Price controls also didn’t work for the Soviet Union in the 1980s. The government set prices but kept printing money which led to inflation. Bread lines stretched for blocks with some areas seeing shortages of bread and other essentials for extended periods of time.
“If you look at videos from the Soviet grocery stores during the 1980s, you recognize these prices were set low, but you couldn’t get many of the items. There was rotten meat, few fruits and vegetables. Of course, now you see price controls in effect in places like Cuba and Venezuela on groceries … and guess what – they don’t have much of a selection,” Griffith emphasized.
Harris’ ‘outright lie’ against grocers
Harris has proposed a federal ban on “price gouging” (her term) by grocery stores that would enable the Federal Trade Commission to levy substantial fines against companies that engage in excessive price hikes.
Griffith argued that's a solution in search of a problem. “It’s an outright lie.
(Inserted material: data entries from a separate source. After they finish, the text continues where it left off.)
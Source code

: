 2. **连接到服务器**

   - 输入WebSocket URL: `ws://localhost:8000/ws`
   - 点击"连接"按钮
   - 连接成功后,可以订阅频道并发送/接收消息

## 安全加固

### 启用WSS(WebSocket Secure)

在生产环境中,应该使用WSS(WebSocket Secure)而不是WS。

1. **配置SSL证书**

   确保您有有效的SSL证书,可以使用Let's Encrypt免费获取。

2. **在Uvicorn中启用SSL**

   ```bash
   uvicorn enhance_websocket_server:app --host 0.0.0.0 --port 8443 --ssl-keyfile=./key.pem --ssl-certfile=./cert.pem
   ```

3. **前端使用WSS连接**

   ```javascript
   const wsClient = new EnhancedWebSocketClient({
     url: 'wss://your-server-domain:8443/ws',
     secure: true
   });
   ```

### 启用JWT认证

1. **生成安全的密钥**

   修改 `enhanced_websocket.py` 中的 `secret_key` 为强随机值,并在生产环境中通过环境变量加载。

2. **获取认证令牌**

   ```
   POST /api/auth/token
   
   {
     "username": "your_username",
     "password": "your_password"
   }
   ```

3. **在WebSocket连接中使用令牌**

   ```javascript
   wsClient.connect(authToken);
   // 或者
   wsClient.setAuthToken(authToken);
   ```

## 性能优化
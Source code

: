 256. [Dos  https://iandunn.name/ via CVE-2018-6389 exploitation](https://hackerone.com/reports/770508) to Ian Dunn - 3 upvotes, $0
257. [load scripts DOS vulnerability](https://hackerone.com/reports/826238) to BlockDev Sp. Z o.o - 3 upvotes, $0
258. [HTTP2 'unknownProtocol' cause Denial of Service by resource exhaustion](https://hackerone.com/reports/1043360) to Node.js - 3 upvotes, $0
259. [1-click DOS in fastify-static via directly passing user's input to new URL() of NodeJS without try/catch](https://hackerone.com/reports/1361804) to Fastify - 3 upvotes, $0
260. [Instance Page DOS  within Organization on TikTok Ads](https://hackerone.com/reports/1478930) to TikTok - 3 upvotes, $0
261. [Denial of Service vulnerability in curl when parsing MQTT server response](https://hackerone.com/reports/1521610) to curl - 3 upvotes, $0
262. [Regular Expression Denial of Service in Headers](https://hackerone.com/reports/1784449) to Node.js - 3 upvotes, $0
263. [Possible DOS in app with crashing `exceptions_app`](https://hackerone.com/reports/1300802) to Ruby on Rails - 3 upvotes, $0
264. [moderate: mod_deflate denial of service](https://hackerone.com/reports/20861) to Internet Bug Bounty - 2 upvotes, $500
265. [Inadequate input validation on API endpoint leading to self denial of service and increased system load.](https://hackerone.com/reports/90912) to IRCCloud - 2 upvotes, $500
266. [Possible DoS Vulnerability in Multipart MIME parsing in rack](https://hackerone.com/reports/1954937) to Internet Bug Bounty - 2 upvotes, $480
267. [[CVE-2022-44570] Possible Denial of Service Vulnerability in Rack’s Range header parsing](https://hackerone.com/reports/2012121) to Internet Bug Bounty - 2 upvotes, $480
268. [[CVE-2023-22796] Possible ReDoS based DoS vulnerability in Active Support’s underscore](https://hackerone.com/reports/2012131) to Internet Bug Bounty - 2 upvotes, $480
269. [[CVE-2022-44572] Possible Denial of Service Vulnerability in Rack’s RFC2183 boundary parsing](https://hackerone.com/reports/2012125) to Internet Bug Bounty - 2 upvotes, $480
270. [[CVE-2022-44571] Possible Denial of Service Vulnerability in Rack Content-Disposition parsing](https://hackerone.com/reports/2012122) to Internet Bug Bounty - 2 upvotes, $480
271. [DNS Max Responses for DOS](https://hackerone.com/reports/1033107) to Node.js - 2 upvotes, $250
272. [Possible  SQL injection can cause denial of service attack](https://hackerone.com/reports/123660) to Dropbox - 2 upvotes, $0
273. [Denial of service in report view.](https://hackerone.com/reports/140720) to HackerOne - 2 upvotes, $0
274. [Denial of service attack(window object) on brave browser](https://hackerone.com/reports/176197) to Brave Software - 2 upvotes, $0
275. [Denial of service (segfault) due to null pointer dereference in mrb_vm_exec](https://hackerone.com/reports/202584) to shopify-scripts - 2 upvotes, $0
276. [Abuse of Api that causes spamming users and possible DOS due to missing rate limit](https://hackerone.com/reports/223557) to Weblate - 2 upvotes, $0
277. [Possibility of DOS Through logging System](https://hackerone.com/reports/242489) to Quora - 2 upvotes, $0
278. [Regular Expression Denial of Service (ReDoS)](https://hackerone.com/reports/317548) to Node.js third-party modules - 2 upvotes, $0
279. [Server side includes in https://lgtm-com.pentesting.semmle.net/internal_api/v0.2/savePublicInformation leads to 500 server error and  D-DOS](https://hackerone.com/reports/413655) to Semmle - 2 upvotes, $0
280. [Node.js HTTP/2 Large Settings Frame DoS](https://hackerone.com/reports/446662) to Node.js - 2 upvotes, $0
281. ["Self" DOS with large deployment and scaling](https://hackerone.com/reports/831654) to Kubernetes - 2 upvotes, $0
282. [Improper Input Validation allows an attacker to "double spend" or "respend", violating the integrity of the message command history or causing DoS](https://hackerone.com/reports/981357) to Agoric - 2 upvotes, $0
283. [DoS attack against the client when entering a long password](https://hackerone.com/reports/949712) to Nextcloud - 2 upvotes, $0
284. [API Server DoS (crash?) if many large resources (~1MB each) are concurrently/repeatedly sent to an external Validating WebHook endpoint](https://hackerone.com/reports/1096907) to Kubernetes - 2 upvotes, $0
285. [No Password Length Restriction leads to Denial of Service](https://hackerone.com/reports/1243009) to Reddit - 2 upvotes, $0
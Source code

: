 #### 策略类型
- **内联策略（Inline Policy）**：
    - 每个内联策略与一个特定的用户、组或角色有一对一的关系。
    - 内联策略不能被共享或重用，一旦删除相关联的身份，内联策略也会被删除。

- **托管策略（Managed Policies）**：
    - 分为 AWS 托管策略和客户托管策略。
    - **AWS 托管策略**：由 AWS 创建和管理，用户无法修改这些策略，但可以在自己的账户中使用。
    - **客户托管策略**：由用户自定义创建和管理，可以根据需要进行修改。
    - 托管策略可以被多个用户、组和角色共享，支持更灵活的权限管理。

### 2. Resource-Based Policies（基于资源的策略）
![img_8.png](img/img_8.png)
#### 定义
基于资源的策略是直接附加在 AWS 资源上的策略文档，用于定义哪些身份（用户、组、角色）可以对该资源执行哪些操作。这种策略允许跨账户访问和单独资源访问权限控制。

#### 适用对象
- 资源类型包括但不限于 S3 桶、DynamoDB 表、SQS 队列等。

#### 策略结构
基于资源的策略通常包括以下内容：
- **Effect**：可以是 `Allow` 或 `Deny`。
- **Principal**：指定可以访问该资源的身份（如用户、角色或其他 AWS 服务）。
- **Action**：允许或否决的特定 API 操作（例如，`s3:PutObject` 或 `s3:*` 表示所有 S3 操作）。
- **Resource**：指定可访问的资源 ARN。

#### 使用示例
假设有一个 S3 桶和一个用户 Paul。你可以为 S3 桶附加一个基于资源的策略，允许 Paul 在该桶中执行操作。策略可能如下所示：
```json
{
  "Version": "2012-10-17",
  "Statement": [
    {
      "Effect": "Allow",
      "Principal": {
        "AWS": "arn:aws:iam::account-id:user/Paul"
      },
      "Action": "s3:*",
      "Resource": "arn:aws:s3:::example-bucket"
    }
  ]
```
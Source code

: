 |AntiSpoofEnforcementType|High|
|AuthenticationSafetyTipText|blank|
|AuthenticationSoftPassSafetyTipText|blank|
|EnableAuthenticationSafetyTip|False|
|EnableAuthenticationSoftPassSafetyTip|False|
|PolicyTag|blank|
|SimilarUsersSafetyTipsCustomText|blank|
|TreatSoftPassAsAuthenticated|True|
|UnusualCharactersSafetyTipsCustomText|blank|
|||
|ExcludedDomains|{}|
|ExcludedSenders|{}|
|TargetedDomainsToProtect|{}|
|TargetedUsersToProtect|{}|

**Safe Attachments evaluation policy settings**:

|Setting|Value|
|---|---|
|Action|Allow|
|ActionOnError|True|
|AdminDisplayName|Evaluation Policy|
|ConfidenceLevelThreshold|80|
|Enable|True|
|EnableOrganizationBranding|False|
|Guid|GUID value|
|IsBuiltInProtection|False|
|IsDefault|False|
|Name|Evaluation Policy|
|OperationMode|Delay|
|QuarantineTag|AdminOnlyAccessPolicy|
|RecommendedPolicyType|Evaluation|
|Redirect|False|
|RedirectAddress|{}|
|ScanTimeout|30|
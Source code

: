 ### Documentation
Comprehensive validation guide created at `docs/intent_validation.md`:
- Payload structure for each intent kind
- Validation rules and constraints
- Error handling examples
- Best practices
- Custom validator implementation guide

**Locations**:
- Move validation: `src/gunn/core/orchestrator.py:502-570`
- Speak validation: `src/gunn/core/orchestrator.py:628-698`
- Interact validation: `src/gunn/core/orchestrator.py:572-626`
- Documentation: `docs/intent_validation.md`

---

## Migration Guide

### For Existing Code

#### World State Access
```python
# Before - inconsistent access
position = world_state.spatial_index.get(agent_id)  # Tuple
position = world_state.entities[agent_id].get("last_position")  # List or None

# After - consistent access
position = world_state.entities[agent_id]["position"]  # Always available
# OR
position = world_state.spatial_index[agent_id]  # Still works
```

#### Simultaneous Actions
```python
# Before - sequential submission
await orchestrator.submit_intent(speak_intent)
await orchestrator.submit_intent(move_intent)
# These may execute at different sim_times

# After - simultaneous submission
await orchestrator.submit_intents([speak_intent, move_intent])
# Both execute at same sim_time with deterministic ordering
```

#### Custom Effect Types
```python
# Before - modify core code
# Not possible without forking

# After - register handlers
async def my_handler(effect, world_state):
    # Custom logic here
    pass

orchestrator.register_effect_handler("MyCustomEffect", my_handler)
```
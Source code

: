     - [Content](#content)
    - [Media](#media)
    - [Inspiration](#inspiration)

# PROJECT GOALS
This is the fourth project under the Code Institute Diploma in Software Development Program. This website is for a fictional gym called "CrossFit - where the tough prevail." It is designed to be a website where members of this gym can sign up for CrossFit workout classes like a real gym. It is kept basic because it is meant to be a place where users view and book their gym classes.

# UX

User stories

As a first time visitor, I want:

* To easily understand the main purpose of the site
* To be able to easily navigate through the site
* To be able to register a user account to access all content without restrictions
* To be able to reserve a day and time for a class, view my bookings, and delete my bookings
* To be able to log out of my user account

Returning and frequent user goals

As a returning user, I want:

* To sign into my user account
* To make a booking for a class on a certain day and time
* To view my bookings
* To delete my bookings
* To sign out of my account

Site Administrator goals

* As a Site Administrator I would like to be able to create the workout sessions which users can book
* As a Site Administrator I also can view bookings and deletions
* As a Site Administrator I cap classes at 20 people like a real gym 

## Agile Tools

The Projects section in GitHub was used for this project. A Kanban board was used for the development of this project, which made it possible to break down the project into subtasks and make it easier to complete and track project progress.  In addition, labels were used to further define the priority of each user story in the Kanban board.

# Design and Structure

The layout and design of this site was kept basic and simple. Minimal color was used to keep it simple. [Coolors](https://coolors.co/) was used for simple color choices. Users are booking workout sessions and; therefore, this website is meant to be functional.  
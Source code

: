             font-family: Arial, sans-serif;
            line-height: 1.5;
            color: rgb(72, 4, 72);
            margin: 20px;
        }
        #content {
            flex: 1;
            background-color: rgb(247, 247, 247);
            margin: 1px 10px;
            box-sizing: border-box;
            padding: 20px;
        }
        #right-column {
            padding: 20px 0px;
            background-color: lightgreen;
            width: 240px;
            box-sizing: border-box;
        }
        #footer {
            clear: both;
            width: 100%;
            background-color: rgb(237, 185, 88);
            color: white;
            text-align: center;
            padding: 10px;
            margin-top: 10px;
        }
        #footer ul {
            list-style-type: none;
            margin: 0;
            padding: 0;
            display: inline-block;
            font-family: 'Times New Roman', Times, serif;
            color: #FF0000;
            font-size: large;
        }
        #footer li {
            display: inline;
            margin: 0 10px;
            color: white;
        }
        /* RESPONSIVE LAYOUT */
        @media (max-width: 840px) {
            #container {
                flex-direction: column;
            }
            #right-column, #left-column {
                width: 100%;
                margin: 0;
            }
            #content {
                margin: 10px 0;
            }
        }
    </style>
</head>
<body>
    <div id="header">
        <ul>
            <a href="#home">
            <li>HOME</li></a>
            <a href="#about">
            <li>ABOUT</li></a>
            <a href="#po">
If you look at a chart of the costs to consumers of goods and services and you compare that to the costs to producers of goods and services, you notice something very interesting: the prices that producers pay have actually been rising even more rapidly than the prices that we pay.”
What that means, he explained, is that grocery stores, to some degree, have been eating the rising costs of food. Stores, he said, have not passed along the true costs of labor and other materials, he said.
“If companies are being greedy right now, they’re doing a very poor job of it,” Griffith added.
Housing costs guaranteed to rise
Harris’ plan to subsidize housing costs with $25,000 grants is another “example of flawed economics,” according to the economist. In the law of supply and demand, the administration has erred by putting too much emphasis on demand rather than supply, Griffith said.
“If we go ahead and cut everybody $25,000 checks for a home, guess what … that’s going to drive up the cost of those homes by roughly the same amount,” he said.
The highest percentage increase in the housing market hits those trying to break in for the first time. A recent study by the real estate brokerage firm Redfin found the median cost for a starter home in June was $242,000 – an increase of 45% since 2020. First-time buyers need to earn $76,000 a year to afford the typical starter home, up 8% from a year ago.
“That’s why a lot of families are getting priced out of the market. This is going to drive up [the cost of] homes even more, and it’s going to add to inflation because we’re going to be borrowing and printing all those $25,000 checks,” Griffith said.
Higher prices busting out all over
Across-the-board prices have increased by about 20% in recent years, Griffith said.
“We know that families have added on average $4,000 of credit card debt over the past few years, and if you look at the rise of interest rate debt that has gone from 11% to 21%, the typical family is spending an additional thousand dollars per year on revolving debt cost.
“So add that together – a $4,000-a-year real wage cut plus $1,000-a-year borrowing cost. Then if you factor in the rising cost of home ownership, you see most families are actually suffering close to a $10,000 decline in real income,” Griffith said.